In the two dimensional case this is simple to view.
When we tune the parameter $t$ then we change the relative length of the blue/red spheres or the relative sizes of $f(\beta)$ and $g(\beta)$ (In the theory of Lagrangian multipliers there is probably a neat way to formally and exactly describe that this means that for each $t$ as function of $\lambda$, or reversed, is a monotonous function. But I imagine that you can see intuitively that the sum of squared residuals only increases when we decrease $||\beta||$.)
The solution $\beta_\lambda$ for $\lambda=0$ is as you argued on a line between 0 and $\beta_{LS}$
The solution $\beta_\lambda$ for $\lambda \to \infty$ is (indeed as you commented) in the loadings of the first principal component. This is the point where $\lVert \beta \rVert^2$ is the smallest for $\lVert \beta X \rVert^2 = 1$. It is the point where the circle $\lVert \beta \rVert^2=t$ touches the ellipse $|X\beta|=1$ in a single point.
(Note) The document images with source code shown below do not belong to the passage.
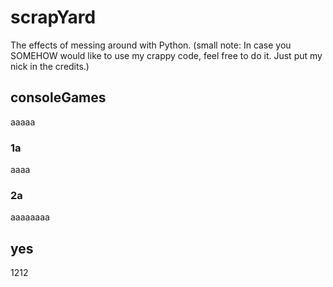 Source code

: # scrapYard
The effects of messing around with Python.
(small note: In case you SOMEHOW would like to use my crappy code, feel free to do it. Just put my nick in the credits.)

## consoleGames
aaaaa
### 1a
aaaa
### 2a
aaaaaaaa

## yes

1212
In this 2-d view the edges of the intersection of the sphere $\lVert \beta \rVert^2 =t$ and spheroid $\lVert \beta X \rVert^2 = 1$ are points. In multiple dimensions these will be curves
(I imagined first that these curves would be ellipses but they are more complicated. You could imagine the ellipsoid $\lVert X \beta \rVert^2 = 1$ being intersected by the ball $\lVert \beta \rVert^2 \leq t$ as some sort of ellipsoid frustum but with edges that are not a simple ellipses)
##Regarding the limit $\lambda \to \infty$
At first (previous edits) I wrote that there will be some limiting $\lambda_{lim}$ above which all the solutions are the same (and they reside in the point $\beta^*_\infty$). But this is not the case
Consider the optimization as a LARS algorithm or gradient descent. If for any point $\beta$ there is a direction in which we can change the $\beta$ such that the penalty term $|\beta|^2$ increases less than the SSR term $|y-X\beta|^2$ decreases then you are not in a minimum.